A nice day when linked with the Knife Edge of the Shield and then a casual tram ride back down.
By Chris Wenker
From: Santa Fe
Jun 8, 2009
rating: 5.6 4c 14 V 12 S 4b

Maybe it's just me, but Hill's route drawing in the 'Hikers and Climbers Guide' seems to be an impressionistic painting rather than a useable topo. We missed the pin on P3, but did find a fixed ring piton near the start of our P4 (maybe the same one mentioned by Schein?). Our P5 was really short though, so I'm not sure where Hill's P5 would go. Wherever you climb, though, it'll all go at <=5.5/5.6.
By Anthony Stout
From: Albuquerque, NM
Jun 10, 2009

I used that guide once to find a route on Muerella Grande. We ended up on the completely wrong route. I would think you did well in at least you found the route! I have not been super impressed with that guide. Sandia Rock is much better.
By Robin
From: Albuquerque, NM
Jun 21, 2009

This really is a cool ridge to climb up. It looks highly improbable at times but then you sneak on through. I found the rock on the 5th class sections to be ok. Protection was fine. I was very happy to find that the rock on the 4th class scrambling section was better than the belayed sections of the route. For a Sandias route it felt pretty mellow since you just cruise on down La Luz trail, make a quick scramble up to the belay ledge, and you don't have to rap at all.
By Reed Cundiff
Oct 25, 2009

This was pretty much the standard rock climb for the New Mexico Mountain Club in the 1950's. The route then avoided the first two or three pitches on the ridge by going to the left and then up a grubby/bushy chimney.I remember Charles "Bill" Williams leading a 8 or 9 man/woman rope up this climb around 1956. The club was hurting for leaders back then. It sure took all day.
By Bill Lawry
From: New Mexico
Aug 8, 2011

Thanks, George. I deleted my wandering comment and revised the description of the route, including some borrowing from your original words as they were very apt. Let me know if you would like me to change anything. Thanks again!
By Bezoar
From: Santa Fe, NM
Sep 19, 2011
rating: 5.6 4c 14 V 12 S 4b

If you choose to stay on belay for the "1000' of scrambling up mostly 3rd class, with occasional 4th class moves" then be prepared for a very long afternoon.
By kboofis
Nov 16, 2012

Anyone know if there's snow in the area at this time of year?
By Bill Lawry
From: New Mexico
Nov 18, 2012

"Anyone know if there's snow in the area at this time of year?"

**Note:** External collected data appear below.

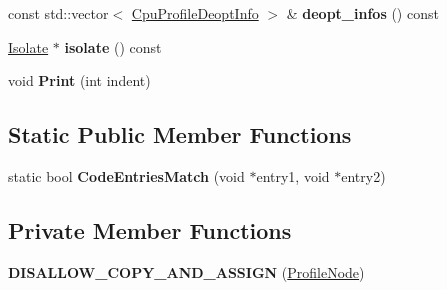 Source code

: \begin{DoxyCompactItemize}
\item 
const std\+::vector$<$ \hyperlink{structv8_1_1_cpu_profile_deopt_info}{Cpu\+Profile\+Deopt\+Info} $>$ \& {\bfseries deopt\+\_\+infos} () const \hypertarget{classv8_1_1internal_1_1_profile_node_a7997bf12869e0337e31eb42a2695b57b}{}\label{classv8_1_1internal_1_1_profile_node_a7997bf12869e0337e31eb42a2695b57b}

\item 
\hyperlink{classv8_1_1internal_1_1_isolate}{Isolate} $\ast$ {\bfseries isolate} () const \hypertarget{classv8_1_1internal_1_1_profile_node_af6bdbf5275f5c7e17fafa45b531d8906}{}\label{classv8_1_1internal_1_1_profile_node_af6bdbf5275f5c7e17fafa45b531d8906}

\item 
void {\bfseries Print} (int indent)\hypertarget{classv8_1_1internal_1_1_profile_node_a197b95750e6a2103f6b2f87128b84b39}{}\label{classv8_1_1internal_1_1_profile_node_a197b95750e6a2103f6b2f87128b84b39}

\end{DoxyCompactItemize}
\subsection*{Static Public Member Functions}
\begin{DoxyCompactItemize}
\item 
static bool {\bfseries Code\+Entries\+Match} (void $\ast$entry1, void $\ast$entry2)\hypertarget{classv8_1_1internal_1_1_profile_node_a07c1b149ad3da926f361abfc9b530736}{}\label{classv8_1_1internal_1_1_profile_node_a07c1b149ad3da926f361abfc9b530736}

\end{DoxyCompactItemize}
\subsection*{Private Member Functions}
\begin{DoxyCompactItemize}
\item 
{\bfseries D\+I\+S\+A\+L\+L\+O\+W\+\_\+\+C\+O\+P\+Y\+\_\+\+A\+N\+D\+\_\+\+A\+S\+S\+I\+GN} (\hyperlink{classv8_1_1internal_1_1_profile_node}{Profile\+Node})\hypertarget{classv8_1_1internal_1_1_profile_node_a933270c04bab0f2c5cc954d1a30752a0}{}\label{classv8_1_1internal_1_1_profile_node_a933270c04bab0f2c5cc954d1a30752a0}

\end{DoxyCompactItemize}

Don't know for sure. But a game plan might be to hike to it from below at the end of a good weather window. Look over the route on the hike up. If it doesn't look like a go, do SE Ridge of The Pulpit which generally gets more sun (just be prepared to deal with snow after the rap).
By docsavage
From: Albuquerque, NM
Feb 4, 2013

The Northwest Ridge goes so many different ways it seems a bit silly to try & tweak it. Nevertheless from having soloed it a half dozen times since 1976 here are a few tips to make it the most enjoyable experience:

1) When in doubt, go left. This holds for everything except P3.

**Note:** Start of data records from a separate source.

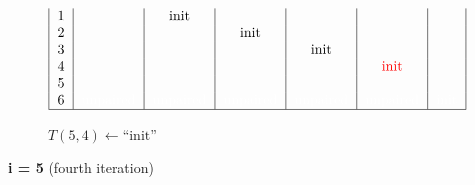 \begin{figure}[H]
\begin{subfigure}[t]{0.65\textwidth}
\[\begin{tabular}{|c|c|c|c|c|c|c|}
                                    1     &       & init  &       &       &                       &       \\
                                    2     &       &       & init  &       &                       &       \\
                                    3     &       &       &       & init  &                       &       \\
                                    4     &       &       &       &       & \textcolor{red}{init} &       \\
                                    5     &       &       &       &       &                       &       \\
                                    6 & \textcolor{white}{unpaired} & \textcolor{white}{unpaired} & \textcolor{white}{unpaired}
                                    & \textcolor{white}{unpaired}
                                    & \textcolor{white}{unpaired}
                                    & \textcolor{white}{init}
                                    \\ \hline
                        \end{tabular}
        \]
        \caption{$T(5,4) \gets \text{``init''}$ }
    \end{subfigure}
    \caption{\textbf{i = 5} (fourth iteration)}\label{fig:figure26}

\end{figure}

2) On P3 where going left leads to the ring piton variation you can avoid this dirty, loose & exposed pitch by taking a more center line trending right toward the 'squeeze variation' (more of a wide dihedral actually & doubtless part of the original route) or V-notch which has maybe the cleanest cut rock of the route.

3) On the next pitch (or what the description calls P5) also avoid the ramp heading right toward the 'blocky terrain'. This goes all right but sticking to the ridge crest instead yields an excitingly exposed pitch that is deceptively easy.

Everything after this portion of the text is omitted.